Women's and Gender Studies can be defined as the study of how gender is constructed, how it is inflected by differences of race, ethnicity, sexuality, class, etc., how gender affects the experiences and situations of men and women, and how assumptions about gender influence the construction of knowledge and experience. The program in Women's and Gender Studies is therefore open to students majoring in a wide variety of disciplines who wish to focus in a coherent way on gender issues. The program is designed to introduce students to scholarship in Women's and Gender Studies, which has brought neglected material into established fields and raised important methodological questions about sex and gender that cross disciplinary boundaries and challenge established intellectual frameworks.

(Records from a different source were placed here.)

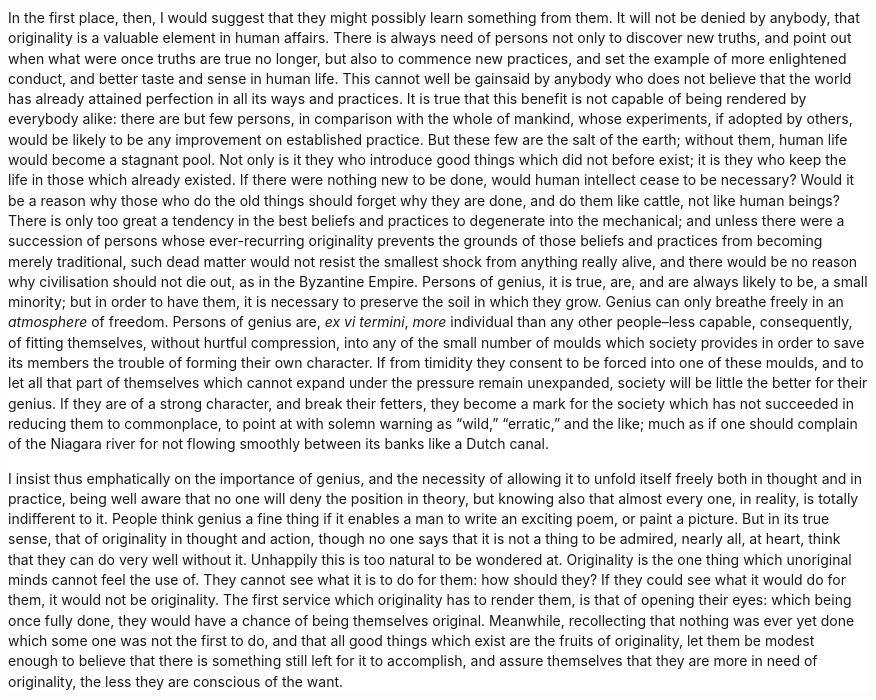 In the first place, then, I would suggest that they might possibly learn something from them. It will not be denied by anybody, that originality is a valuable element in human affairs. There is always need of persons not only to discover new truths, and point out when what were once truths are true no longer, but also to commence new practices, and set the example of more enlightened conduct, and better taste and sense in human life. This cannot well be gainsaid by anybody who does not believe that the world has already attained perfection in all its ways and practices. It is true that this benefit is not capable of being rendered by everybody alike: there are but few persons, in comparison with the whole of mankind, whose experiments, if adopted by others, would be likely to be any improvement on established practice. But these few are the salt of the earth; without them, human life would become a stagnant pool. Not only is it they who introduce good things which did not before exist; it is they who keep the life in those which already existed. If there were nothing new to be done, would human intellect cease to be necessary? Would it be a reason why those who do the old things should forget why they are done, and do them like cattle, not like human beings? There is only too great a tendency in the best beliefs and practices to degenerate into the mechanical; and unless there were a succession of persons whose ever-recurring originality prevents the grounds of those beliefs and practices from becoming merely traditional, such dead matter would not resist the smallest shock from anything really alive, and there would be no reason why civilisation should not die out, as in the Byzantine Empire. Persons of genius, it is true, are, and are always likely to be, a small minority; but in order to have them, it is necessary to preserve the soil in which they grow. Genius can only breathe freely in an _atmosphere_ of freedom. Persons of genius are, _ex vi termini_, _more_ individual than any other people–less capable, consequently, of fitting themselves, without hurtful compression, into any of the small number of moulds which society provides in order to save its members the trouble of forming their own character. If from timidity they consent to be forced into one of these moulds, and to let all that part of themselves which cannot expand under the pressure remain unexpanded, society will be little the better for their genius. If they are of a strong character, and break their fetters, they become a mark for the society which has not succeeded in reducing them to commonplace, to point at with solemn warning as “wild,” “erratic,” and the like; much as if one should complain of the Niagara river for not flowing smoothly between its banks like a Dutch canal.

I insist thus emphatically on the importance of genius, and the necessity of allowing it to unfold itself freely both in thought and in practice, being well aware that no one will deny the position in theory, but knowing also that almost every one, in reality, is totally indifferent to it. People think genius a fine thing if it enables a man to write an exciting poem, or paint a picture. But in its true sense, that of originality in thought and action, though no one says that it is not a thing to be admired, nearly all, at heart, think that they can do very well without it. Unhappily this is too natural to be wondered at. Originality is the one thing which unoriginal minds cannot feel the use of. They cannot see what it is to do for them: how should they? If they could see what it would do for them, it would not be originality. The first service which originality has to render them, is that of opening their eyes: which being once fully done, they would have a chance of being themselves original. Meanwhile, recollecting that nothing was ever yet done which some one was not the first to do, and that all good things which exist are the fruits of originality, let them be modest enough to believe that there is something still left for it to accomplish, and assure themselves that they are more in need of originality, the less they are conscious of the want.
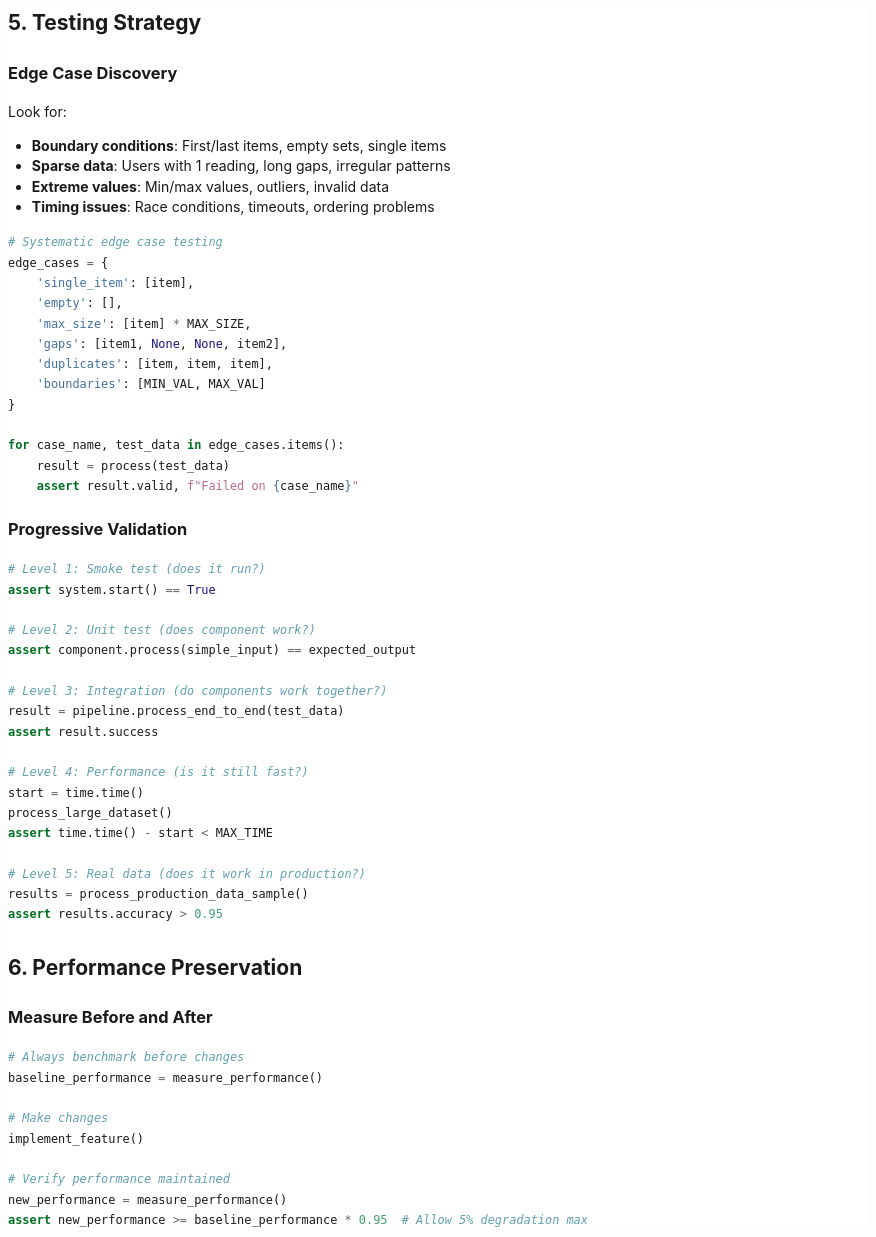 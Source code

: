 ## 5. Testing Strategy

### Edge Case Discovery
Look for:
- **Boundary conditions**: First/last items, empty sets, single items
- **Sparse data**: Users with 1 reading, long gaps, irregular patterns  
- **Extreme values**: Min/max values, outliers, invalid data
- **Timing issues**: Race conditions, timeouts, ordering problems

```python
# Systematic edge case testing
edge_cases = {
    'single_item': [item],
    'empty': [],
    'max_size': [item] * MAX_SIZE,
    'gaps': [item1, None, None, item2],
    'duplicates': [item, item, item],
    'boundaries': [MIN_VAL, MAX_VAL]
}

for case_name, test_data in edge_cases.items():
    result = process(test_data)
    assert result.valid, f"Failed on {case_name}"
```

### Progressive Validation
```python
# Level 1: Smoke test (does it run?)
assert system.start() == True

# Level 2: Unit test (does component work?)
assert component.process(simple_input) == expected_output  

# Level 3: Integration (do components work together?)
result = pipeline.process_end_to_end(test_data)
assert result.success

# Level 4: Performance (is it still fast?)
start = time.time()
process_large_dataset()
assert time.time() - start < MAX_TIME

# Level 5: Real data (does it work in production?)
results = process_production_data_sample()
assert results.accuracy > 0.95
```

## 6. Performance Preservation

### Measure Before and After
```python
# Always benchmark before changes
baseline_performance = measure_performance()

# Make changes
implement_feature()

# Verify performance maintained
new_performance = measure_performance()
assert new_performance >= baseline_performance * 0.95  # Allow 5% degradation max
```
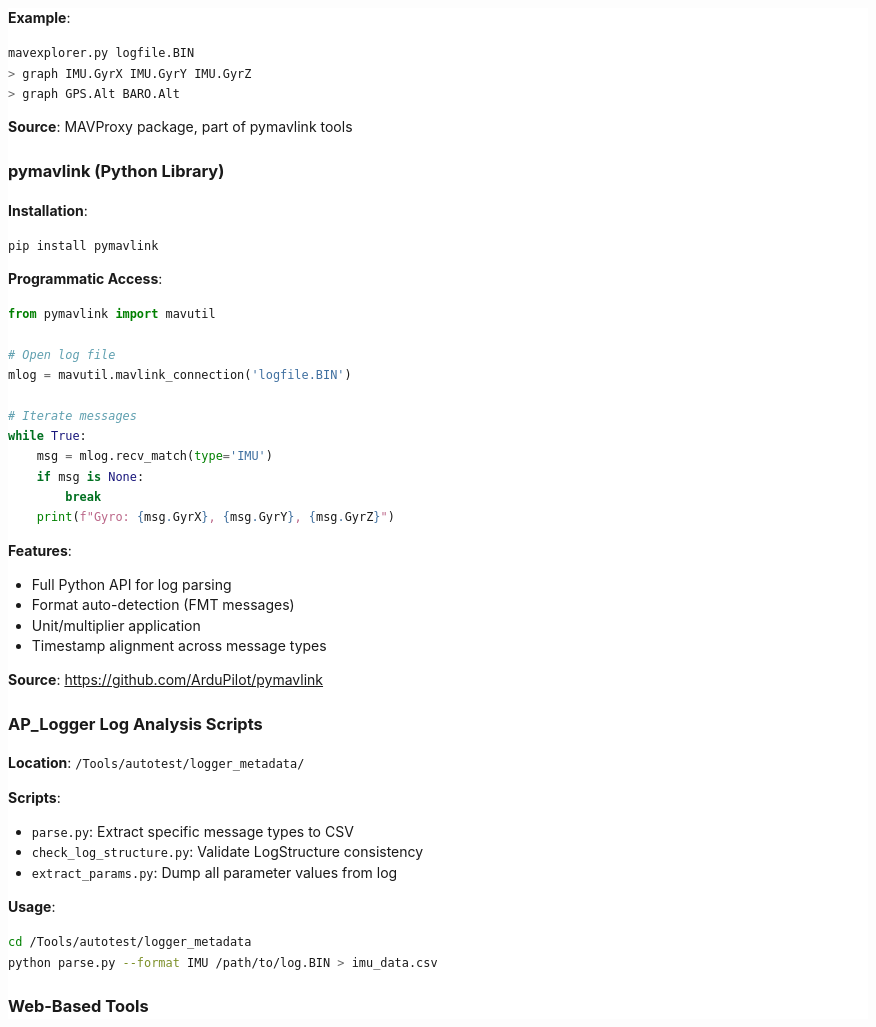 **Example**:
```bash
mavexplorer.py logfile.BIN
> graph IMU.GyrX IMU.GyrY IMU.GyrZ
> graph GPS.Alt BARO.Alt
```

**Source**: MAVProxy package, part of pymavlink tools

### pymavlink (Python Library)

**Installation**:
```bash
pip install pymavlink
```

**Programmatic Access**:
```python
from pymavlink import mavutil

# Open log file
mlog = mavutil.mavlink_connection('logfile.BIN')

# Iterate messages
while True:
    msg = mlog.recv_match(type='IMU')
    if msg is None:
        break
    print(f"Gyro: {msg.GyrX}, {msg.GyrY}, {msg.GyrZ}")
```

**Features**:
- Full Python API for log parsing
- Format auto-detection (FMT messages)
- Unit/multiplier application
- Timestamp alignment across message types

**Source**: https://github.com/ArduPilot/pymavlink

### AP_Logger Log Analysis Scripts

**Location**: `/Tools/autotest/logger_metadata/`

**Scripts**:
- `parse.py`: Extract specific message types to CSV
- `check_log_structure.py`: Validate LogStructure consistency
- `extract_params.py`: Dump all parameter values from log

**Usage**:
```bash
cd /Tools/autotest/logger_metadata
python parse.py --format IMU /path/to/log.BIN > imu_data.csv
```

### Web-Based Tools
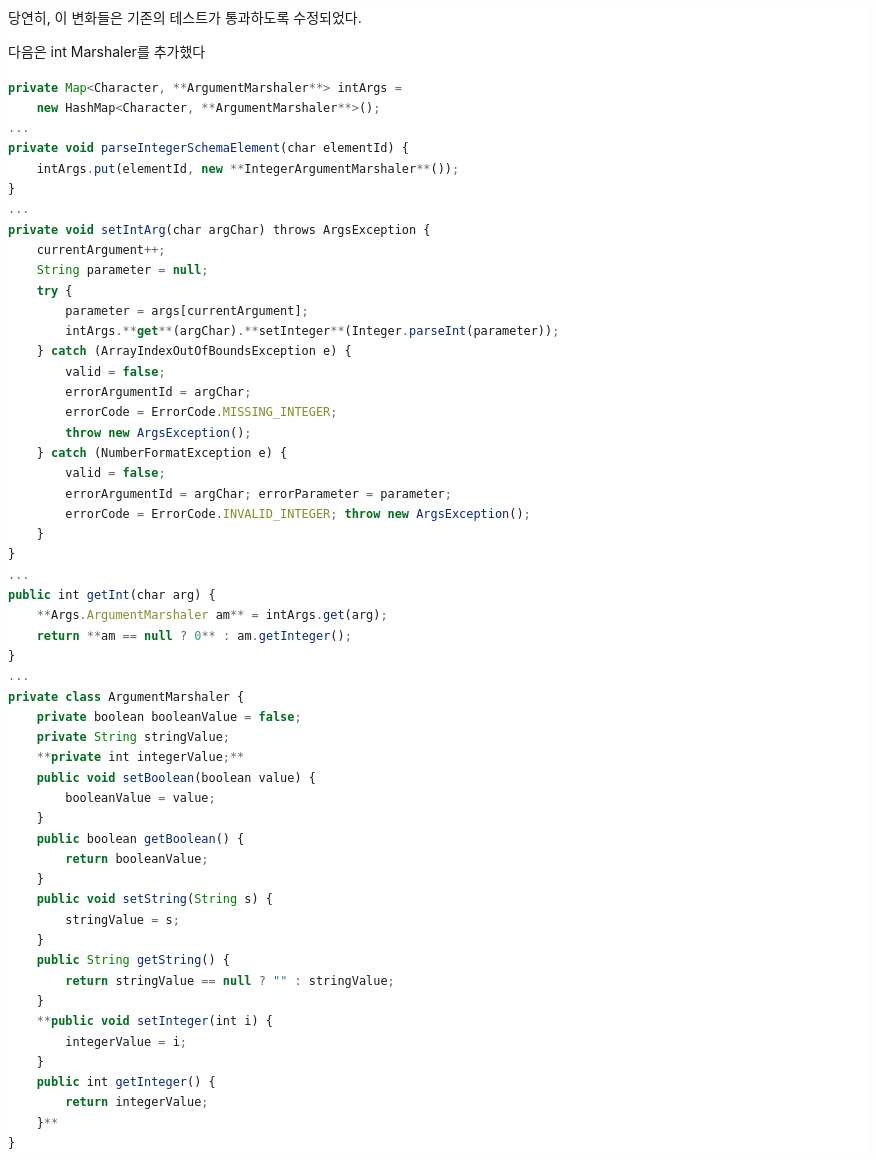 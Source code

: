당연히, 이 변화들은 기존의 테스트가 통과하도록 수정되었다.

다음은 int Marshaler를 추가했다

```jsx
private Map<Character, **ArgumentMarshaler**> intArgs = 
	new HashMap<Character, **ArgumentMarshaler**>();
...
private void parseIntegerSchemaElement(char elementId) { 
	intArgs.put(elementId, new **IntegerArgumentMarshaler**());
} 
...
private void setIntArg(char argChar) throws ArgsException { 
	currentArgument++;
	String parameter = null;
	try {
		parameter = args[currentArgument];
		intArgs.**get**(argChar).**setInteger**(Integer.parseInt(parameter));
	} catch (ArrayIndexOutOfBoundsException e) {
		valid = false;
		errorArgumentId = argChar;
		errorCode = ErrorCode.MISSING_INTEGER; 
		throw new ArgsException();
	} catch (NumberFormatException e) { 
		valid = false;
		errorArgumentId = argChar; errorParameter = parameter;
		errorCode = ErrorCode.INVALID_INTEGER; throw new ArgsException();
	} 
}
...
public int getInt(char arg) {
	**Args.ArgumentMarshaler am** = intArgs.get(arg);
	return **am == null ? 0** : am.getInteger(); 
}
...
private class ArgumentMarshaler {
	private boolean booleanValue = false; 
	private String stringValue;
	**private int integerValue;**
	public void setBoolean(boolean value) { 
		booleanValue = value;
	}
	public boolean getBoolean() { 
		return booleanValue;
	}
	public void setString(String s) { 
		stringValue = s;
	}
	public String getString() {
		return stringValue == null ? "" : stringValue;
	}
	**public void setInteger(int i) { 
		integerValue = i;
	}
	public int getInteger() { 
		return integerValue;
	}**
}
```
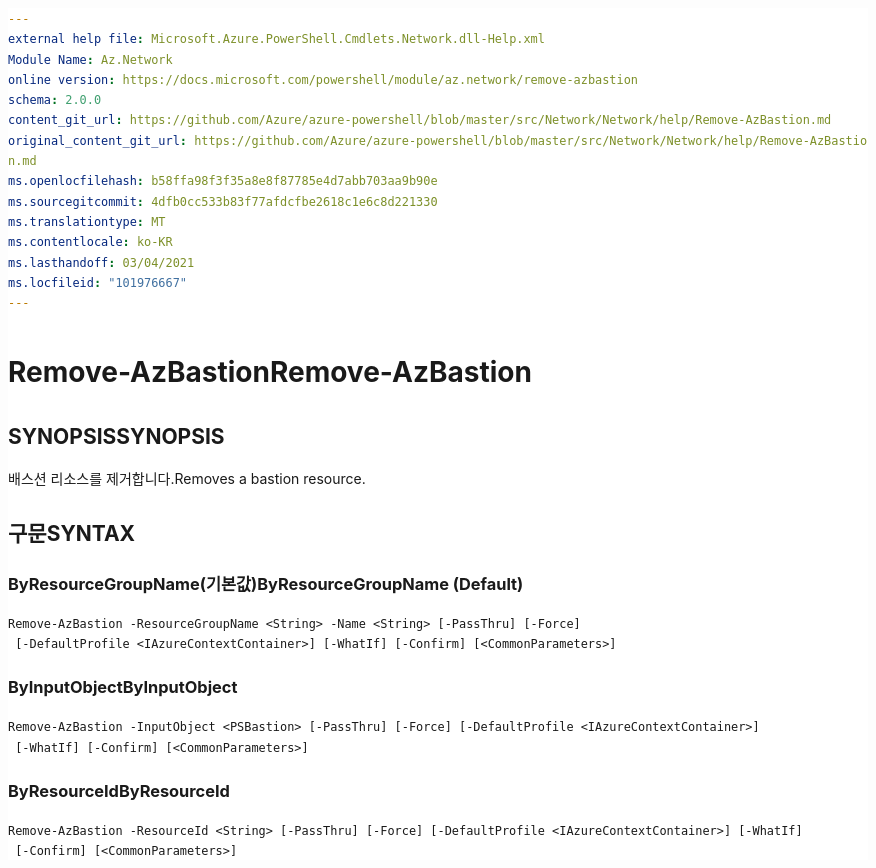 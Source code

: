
 ```yaml
---
external help file: Microsoft.Azure.PowerShell.Cmdlets.Network.dll-Help.xml
Module Name: Az.Network
online version: https://docs.microsoft.com/powershell/module/az.network/remove-azbastion
schema: 2.0.0
content_git_url: https://github.com/Azure/azure-powershell/blob/master/src/Network/Network/help/Remove-AzBastion.md
original_content_git_url: https://github.com/Azure/azure-powershell/blob/master/src/Network/Network/help/Remove-AzBastion.md
ms.openlocfilehash: b58ffa98f3f35a8e8f87785e4d7abb703aa9b90e
ms.sourcegitcommit: 4dfb0cc533b83f77afdcfbe2618c1e6c8d221330
ms.translationtype: MT
ms.contentlocale: ko-KR
ms.lasthandoff: 03/04/2021
ms.locfileid: "101976667"
---
```

# <span data-ttu-id="259b0-101">Remove-AzBastion</span><span class="sxs-lookup"><span data-stu-id="259b0-101">Remove-AzBastion</span></span>

## <span data-ttu-id="259b0-102">SYNOPSIS</span><span class="sxs-lookup"><span data-stu-id="259b0-102">SYNOPSIS</span></span>
<span data-ttu-id="259b0-103">배스션 리소스를 제거합니다.</span><span class="sxs-lookup"><span data-stu-id="259b0-103">Removes a bastion resource.</span></span>

## <span data-ttu-id="259b0-104">구문</span><span class="sxs-lookup"><span data-stu-id="259b0-104">SYNTAX</span></span>

### <span data-ttu-id="259b0-105">ByResourceGroupName(기본값)</span><span class="sxs-lookup"><span data-stu-id="259b0-105">ByResourceGroupName (Default)</span></span>
```
Remove-AzBastion -ResourceGroupName <String> -Name <String> [-PassThru] [-Force]
 [-DefaultProfile <IAzureContextContainer>] [-WhatIf] [-Confirm] [<CommonParameters>]
```

### <span data-ttu-id="259b0-106">ByInputObject</span><span class="sxs-lookup"><span data-stu-id="259b0-106">ByInputObject</span></span>
```
Remove-AzBastion -InputObject <PSBastion> [-PassThru] [-Force] [-DefaultProfile <IAzureContextContainer>]
 [-WhatIf] [-Confirm] [<CommonParameters>]
```

### <span data-ttu-id="259b0-107">ByResourceId</span><span class="sxs-lookup"><span data-stu-id="259b0-107">ByResourceId</span></span>
```
Remove-AzBastion -ResourceId <String> [-PassThru] [-Force] [-DefaultProfile <IAzureContextContainer>] [-WhatIf]
 [-Confirm] [<CommonParameters>]
```
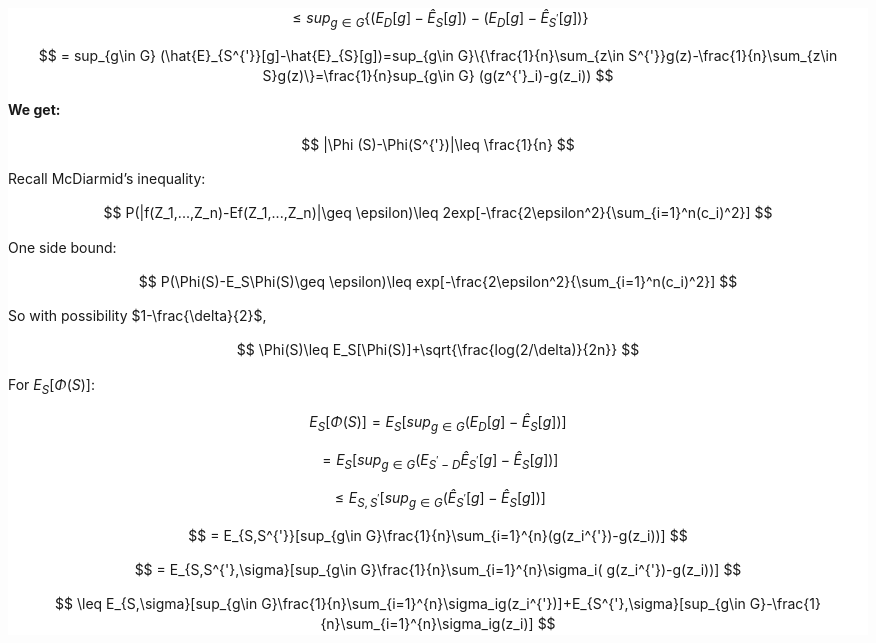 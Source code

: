 $$
\leq sup_{g\in G}\{(E_D[g]-\hat{E}_S[g])- (E_D[g]-\hat{E}_{S^{'}}[g])\}
$$

$$
= sup_{g\in G} (\hat{E}_{S^{'}}[g]-\hat{E}_{S}[g])=sup_{g\in G}\{\frac{1}{n}\sum_{z\in S^{'}}g(z)-\frac{1}{n}\sum_{z\in S}g(z)\}=\frac{1}{n}sup_{g\in G} (g(z^{'}_i)-g(z_i))
$$

**We get:**

$$
|\Phi (S)-\Phi(S^{'})|\leq \frac{1}{n}
$$

Recall McDiarmid’s inequality:

$$
P(|f(Z_1,...,Z_n)-Ef(Z_1,...,Z_n)|\geq \epsilon)\leq 2exp[-\frac{2\epsilon^2}{\sum_{i=1}^n(c_i)^2}]
$$

One side bound:

$$
P(\Phi(S)-E_S\Phi(S)\geq \epsilon)\leq exp[-\frac{2\epsilon^2}{\sum_{i=1}^n(c_i)^2}]
$$

So with possibility $1-\frac{\delta}{2}$,

$$
\Phi(S)\leq E_S[\Phi(S)]+\sqrt{\frac{log(2/\delta)}{2n}}
$$

For $E_S[\Phi(S)]$:

$$
E_S[\Phi(S)]= E_S[sup_{g\in G}(E_{D}[g]-\hat{E}_S[g])]
$$

$$
=E_S[sup_{g\in G}(E_{S^{'}-D}\hat{E}_{S^{'}}[g]-\hat{E}_S[g])]
$$

$$
\leq E_{S,S^{'}}[sup_{g\in G}(\hat{E}_{S^{'}}[g]-\hat{E}_S[g])]
$$

$$
= E_{S,S^{'}}[sup_{g\in G}\frac{1}{n}\sum_{i=1}^{n}(g(z_i^{'})-g(z_i))]
$$

$$
= E_{S,S^{'},\sigma}[sup_{g\in G}\frac{1}{n}\sum_{i=1}^{n}\sigma_i( g(z_i^{'})-g(z_i))]
$$

$$
\leq E_{S,\sigma}[sup_{g\in G}\frac{1}{n}\sum_{i=1}^{n}\sigma_ig(z_i^{'})]+E_{S^{'},\sigma}[sup_{g\in G}-\frac{1}{n}\sum_{i=1}^{n}\sigma_ig(z_i)]
$$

To fulfill the requirements for a concentration in the Women's and Gender Studies Program, students will take five courses. Women's and Gender Studies 101, Introduction to Women's and Gender Studies, introduces students to major works in the development of modern feminist thought and to issues central to Women's and Gender Studies. Students are encouraged to take Women's and Gender Studies 101 in their first or second year. In addition, students elect three Women's and Gender Studies courses from at least two departments. Electives will vary according to the course offerings each year. Students may develop a student-initiated course as an elective. In order to confront the breadth of issues raised by Women's and Gender Studies as an interdisciplinary mode of inquiry, students are advised to distribute their choices as widely as possible. In their junior or senior year, after taking Women's and Gender Studies 101 and two electives, one of which may be taken concurrently, students are required to take a Women's and Gender Studies seminar, in which they will write a substantial essay or develop a project in an area of special interest. This seminar explores topics in Women's and Gender Studies. The topic varies from year-to-year. Under exceptional circumstances, the chair can allow an Independent Study to substitute for the seminar. Students may take more than one seminar, space permitting.

Students are urged to declare a concentration in the Women's and Gender Studies Program by the fall semester of their junior year. To do this, or to obtain further information about the program, contact the Women's and Gender Studies chair, Stetson D13, x2305.

CONTRACT MAJOR IN WOMEN'S AND GENDER STUDIES

In consultation with the chair of Women's and Gender Studies, students may develop a contract major proposal in Women's or Gender Studies. Interested students should meet with the chair in the first semester of the sophomore year. Students proposing a contract major should take Women's and Gender Studies 101 and plan to take Women's and Gender Studies 402 in their junior or senior year. Contract major proposals must be approved by the Committee on Educational Policy.

THE DEGREE WITH HONORS IN WOMEN'S AND GENDER STUDIES

Honors in Women's and Gender Studies may be granted to concentrators or contract majors after an approved candidate completes a thesis (493-W031, W031-494) or honors project (491-W030, W030-492), delivers a public presentation of the work, and is awarded an honors grade by her/his advisor and one other reader from the Women's and Gender Studies Program.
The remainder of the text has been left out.